Did you install the exact same breaker in Panel A?

If so then that breaker may be the problem.

You said you found major arching signs only on B phase ,If that is on the busing in the panel then you need to fix that as well.


----------



## baronson (Jun 22, 2012)

HARRY304E said:


> Did you install the exact same breaker in Panel A?
> 
> If so then that breaker may be the problem.
> 
> You said you found major arching signs only on B phase ,If that is on the busing in the panel then you need to fix that as well.


The breaker in Panel A which feeds Panel B, was replaced a few months ago by another electrician. As it was Sat. morning and no supply houses open nearby until Monday, I took a 3pole 100 amp breaker that was feeding another panel, took those wires off and terminated my wires to Panel B. Doesn't it seem strange that someone had replaced that breaker once before...that makes me think its the load?


----------



## Loose Neutral (Jun 3, 2009)

What kind of transformer is feeding the 240/120 panel. If it's a closed delta, i can see you having a problem with one of the windings in the load going bad and grounding out that phase giving you those readings.


----------



## baronson (Jun 22, 2012)

Loose Neutral said:


> What kind of transformer is feeding the 240/120 panel. If it's a closed delta, i can see you having a problem with one of the windings in the load going bad and grounding out that phase giving you those readings.


Is there a quick or easy way to explain why a closed delta xrmr would create that scenario?


----------



## hardworkingstiff (Jan 22, 2007)

Did you take voltage readings at the MDP when you were missing voltages at panel B? If so, what were they?


----------



## Loose Neutral (Jun 3, 2009)

I've seen situations that if you have a closed delta and one phase grounds the system doesn't trip you just get 0 volt reading on that phase. That's why you need ground fault detectors on those systems. May or may not be your case just throwing it out.


----------



## baronson (Jun 22, 2012)

hardworkingstiff said:


> Did you take voltage readings at the MDP when you were missing voltages at panel B? If so, what were they?


I took a reading across the busses and all was good.

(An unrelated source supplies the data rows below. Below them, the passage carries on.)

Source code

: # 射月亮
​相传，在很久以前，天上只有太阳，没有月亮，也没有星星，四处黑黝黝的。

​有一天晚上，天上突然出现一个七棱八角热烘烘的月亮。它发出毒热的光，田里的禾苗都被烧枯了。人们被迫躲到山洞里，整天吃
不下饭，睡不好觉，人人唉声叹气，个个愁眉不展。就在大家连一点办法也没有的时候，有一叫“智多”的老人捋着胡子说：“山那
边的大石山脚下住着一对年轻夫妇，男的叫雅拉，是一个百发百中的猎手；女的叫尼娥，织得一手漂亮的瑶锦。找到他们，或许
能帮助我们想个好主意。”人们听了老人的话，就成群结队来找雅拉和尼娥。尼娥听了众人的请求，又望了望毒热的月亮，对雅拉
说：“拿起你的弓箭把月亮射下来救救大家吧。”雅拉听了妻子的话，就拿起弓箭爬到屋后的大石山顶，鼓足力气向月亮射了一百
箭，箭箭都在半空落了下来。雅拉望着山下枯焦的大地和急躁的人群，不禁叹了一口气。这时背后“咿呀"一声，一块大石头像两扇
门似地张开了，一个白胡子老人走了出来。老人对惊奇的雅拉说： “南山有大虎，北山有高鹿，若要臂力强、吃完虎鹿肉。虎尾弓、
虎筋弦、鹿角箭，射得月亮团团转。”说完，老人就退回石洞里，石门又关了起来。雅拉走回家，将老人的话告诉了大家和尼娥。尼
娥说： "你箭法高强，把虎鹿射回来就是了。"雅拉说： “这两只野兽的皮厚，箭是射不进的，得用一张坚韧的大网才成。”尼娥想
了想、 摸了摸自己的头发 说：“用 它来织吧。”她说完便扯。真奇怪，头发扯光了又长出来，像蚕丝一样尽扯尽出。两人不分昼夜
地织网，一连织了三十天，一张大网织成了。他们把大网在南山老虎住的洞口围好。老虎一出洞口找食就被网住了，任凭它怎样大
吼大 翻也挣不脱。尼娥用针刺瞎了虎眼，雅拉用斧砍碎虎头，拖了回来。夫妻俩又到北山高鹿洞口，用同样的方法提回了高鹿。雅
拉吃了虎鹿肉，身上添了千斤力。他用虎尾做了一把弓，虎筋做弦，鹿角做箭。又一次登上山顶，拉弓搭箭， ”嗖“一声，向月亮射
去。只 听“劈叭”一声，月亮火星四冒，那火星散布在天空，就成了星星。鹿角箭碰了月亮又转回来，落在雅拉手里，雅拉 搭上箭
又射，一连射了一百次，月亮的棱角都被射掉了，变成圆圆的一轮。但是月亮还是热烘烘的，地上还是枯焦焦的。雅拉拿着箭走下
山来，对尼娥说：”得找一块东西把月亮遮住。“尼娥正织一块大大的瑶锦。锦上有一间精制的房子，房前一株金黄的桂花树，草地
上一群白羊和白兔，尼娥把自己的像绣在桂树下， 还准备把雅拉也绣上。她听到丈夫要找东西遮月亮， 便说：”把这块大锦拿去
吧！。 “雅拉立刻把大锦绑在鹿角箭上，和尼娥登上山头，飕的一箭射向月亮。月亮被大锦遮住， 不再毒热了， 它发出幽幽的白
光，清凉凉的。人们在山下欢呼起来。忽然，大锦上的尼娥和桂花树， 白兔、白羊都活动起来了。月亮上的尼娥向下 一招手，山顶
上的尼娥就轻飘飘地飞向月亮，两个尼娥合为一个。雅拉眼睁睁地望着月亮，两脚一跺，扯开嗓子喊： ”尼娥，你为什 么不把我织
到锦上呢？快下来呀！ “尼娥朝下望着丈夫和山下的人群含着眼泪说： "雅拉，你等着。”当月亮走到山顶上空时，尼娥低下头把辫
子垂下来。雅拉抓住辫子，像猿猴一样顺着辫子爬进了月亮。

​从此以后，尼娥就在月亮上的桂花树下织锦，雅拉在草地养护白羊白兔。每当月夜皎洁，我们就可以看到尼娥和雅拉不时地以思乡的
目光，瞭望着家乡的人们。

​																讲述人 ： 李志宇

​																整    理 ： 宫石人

It was when I tested voltage on the one breaker feeding Panel B- no voltage between A and B. That is when I took the breaker off and saw the arch markings.


----------



## hardworkingstiff (Jan 22, 2007)

Loose Neutral said:


> I've seen situations that if you have a closed delta and one phase grounds the system doesn't trip you just get 0 volt reading on that phase. That's why you need ground fault detectors on those systems. May or may not be your case just throwing it out.


The OP stated he had a 120/240-V 3-phase service. That would indicated the mid-point of one of secondaries had a ground reference and any phase going to ground would cause sparks.

Now, if the OP misstated the service, we have a different scenario.


----------



## RePhase277 (Feb 5, 2008)

Sounds like one of the phases is lost. Voltage is appearing on that phase through a load, sometimes.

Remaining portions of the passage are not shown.